* Task directions *
Reproduce every record below exactly as written, leaving out any pictures.

■ ■ ■ ■

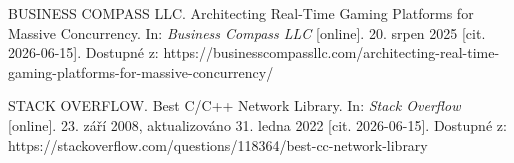 \documentclass{article}
\begin{document}
\begin{thebibliography}[20]











    BUSINESS COMPASS LLC. Architecting Real-Time Gaming Platforms for Massive Concurrency. In: \textit{Business Compass LLC} [online]. 20. srpen 2025 [cit. 2026-06-15]. Dostupné z: https://businesscompassllc.com/architecting-real-time-gaming-platforms-for-massive-concurrency/

    STACK OVERFLOW. Best C/C++ Network Library. In: \textit{Stack Overflow} [online]. 23. září 2008, aktualizováno 31. ledna 2022 [cit. 2026-06-15]. Dostupné z: https://stackoverflow.com/questions/118364/best-cc-network-library


\end{thebibliography}
\end{document}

■ ■ ■ ■

* Result of the exercise *
 \documentclass{article}
\begin{document}
\begin{thebibliography}[20]











    BUSINESS COMPASS LLC. Architecting Real-Time Gaming Platforms for Massive Concurrency. In: \textit{Business Compass LLC} [online]. 20. srpen 2025 [cit. 2026-06-15]. Dostupné z: https://businesscompassllc.com/architecting-real-time-gaming-platforms-for-massive-concurrency/

    STACK OVERFLOW. Best C/C++ Network Library. In: \textit{Stack Overflow} [online]. 23. září 2008, aktualizováno 31. ledna 2022 [cit. 2026-06-15]. Dostupné z: https://stackoverflow.com/questions/118364/best-cc-network-library


\end{thebibliography}
\end{document}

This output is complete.